What you will do = Each entry should appear in the answer exactly as written.

------------------------------------------------------------------------

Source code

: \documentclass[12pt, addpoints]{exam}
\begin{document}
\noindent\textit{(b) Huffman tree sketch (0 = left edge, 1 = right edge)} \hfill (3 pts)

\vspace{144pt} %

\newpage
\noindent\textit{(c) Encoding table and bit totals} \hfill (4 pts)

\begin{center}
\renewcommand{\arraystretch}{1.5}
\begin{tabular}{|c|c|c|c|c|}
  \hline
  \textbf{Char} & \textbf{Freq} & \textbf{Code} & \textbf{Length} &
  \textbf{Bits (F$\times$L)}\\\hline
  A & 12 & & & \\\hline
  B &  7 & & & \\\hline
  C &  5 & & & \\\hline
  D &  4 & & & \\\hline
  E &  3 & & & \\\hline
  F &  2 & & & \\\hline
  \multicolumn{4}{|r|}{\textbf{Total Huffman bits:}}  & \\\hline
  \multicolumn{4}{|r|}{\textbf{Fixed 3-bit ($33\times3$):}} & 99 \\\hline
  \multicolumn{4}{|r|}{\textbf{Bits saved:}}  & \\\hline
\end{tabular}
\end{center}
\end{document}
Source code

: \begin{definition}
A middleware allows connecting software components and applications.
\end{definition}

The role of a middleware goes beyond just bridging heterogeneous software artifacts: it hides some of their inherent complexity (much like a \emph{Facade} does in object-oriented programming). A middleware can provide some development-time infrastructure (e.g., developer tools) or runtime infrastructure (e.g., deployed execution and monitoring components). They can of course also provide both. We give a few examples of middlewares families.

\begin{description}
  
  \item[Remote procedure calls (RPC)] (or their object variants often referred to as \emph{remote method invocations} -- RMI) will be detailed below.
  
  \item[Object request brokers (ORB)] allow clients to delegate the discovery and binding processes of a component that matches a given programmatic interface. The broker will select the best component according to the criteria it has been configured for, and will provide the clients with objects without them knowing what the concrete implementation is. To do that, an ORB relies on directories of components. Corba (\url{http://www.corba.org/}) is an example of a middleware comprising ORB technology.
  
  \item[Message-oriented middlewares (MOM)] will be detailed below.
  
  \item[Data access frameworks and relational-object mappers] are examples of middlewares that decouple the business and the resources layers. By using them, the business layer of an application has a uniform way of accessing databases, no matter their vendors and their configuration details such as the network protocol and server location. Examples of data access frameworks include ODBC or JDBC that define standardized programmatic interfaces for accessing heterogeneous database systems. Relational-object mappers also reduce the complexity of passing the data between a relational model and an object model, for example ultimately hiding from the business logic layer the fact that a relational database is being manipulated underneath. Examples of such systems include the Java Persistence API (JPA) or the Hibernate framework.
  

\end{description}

------------------------------------------------------------------------

Task solution =
Source code

: \documentclass[12pt, addpoints]{exam}
\begin{document}
\noindent\textit{(b) Huffman tree sketch (0 = left edge, 1 = right edge)} \hfill (3 pts)

\vspace{144pt} %

\newpage
\noindent\textit{(c) Encoding table and bit totals} \hfill (4 pts)

\begin{center}
\renewcommand{\arraystretch}{1.5}
\begin{tabular}{|c|c|c|c|c|}
  \hline
  \textbf{Char} & \textbf{Freq} & \textbf{Code} & \textbf{Length} &
  \textbf{Bits (F$\times$L)}\\\hline
  A & 12 & & & \\\hline
  B &  7 & & & \\\hline
  C &  5 & & & \\\hline
  D &  4 & & & \\\hline
  E &  3 & & & \\\hline
  F &  2 & & & \\\hline
  \multicolumn{4}{|r|}{\textbf{Total Huffman bits:}}  & \\\hline
  \multicolumn{4}{|r|}{\textbf{Fixed 3-bit ($33\times3$):}} & 99 \\\hline
  \multicolumn{4}{|r|}{\textbf{Bits saved:}}  & \\\hline
\end{tabular}
\end{center}
\end{document}
Source code

: \begin{definition}
A middleware allows connecting software components and applications.
\end{definition}

The role of a middleware goes beyond just bridging heterogeneous software artifacts: it hides some of their inherent complexity (much like a \emph{Facade} does in object-oriented programming). A middleware can provide some development-time infrastructure (e.g., developer tools) or runtime infrastructure (e.g., deployed execution and monitoring components). They can of course also provide both. We give a few examples of middlewares families.

\begin{description}
  
  \item[Remote procedure calls (RPC)] (or their object variants often referred to as \emph{remote method invocations} -- RMI) will be detailed below.
  
  \item[Object request brokers (ORB)] allow clients to delegate the discovery and binding processes of a component that matches a given programmatic interface. The broker will select the best component according to the criteria it has been configured for, and will provide the clients with objects without them knowing what the concrete implementation is. To do that, an ORB relies on directories of components. Corba (\url{http://www.corba.org/}) is an example of a middleware comprising ORB technology.
  
  \item[Message-oriented middlewares (MOM)] will be detailed below.
  
  \item[Data access frameworks and relational-object mappers] are examples of middlewares that decouple the business and the resources layers. By using them, the business layer of an application has a uniform way of accessing databases, no matter their vendors and their configuration details such as the network protocol and server location. Examples of data access frameworks include ODBC or JDBC that define standardized programmatic interfaces for accessing heterogeneous database systems. Relational-object mappers also reduce the complexity of passing the data between a relational model and an object model, for example ultimately hiding from the business logic layer the fact that a relational database is being manipulated underneath. Examples of such systems include the Java Persistence API (JPA) or the Hibernate framework.
  

\end{description}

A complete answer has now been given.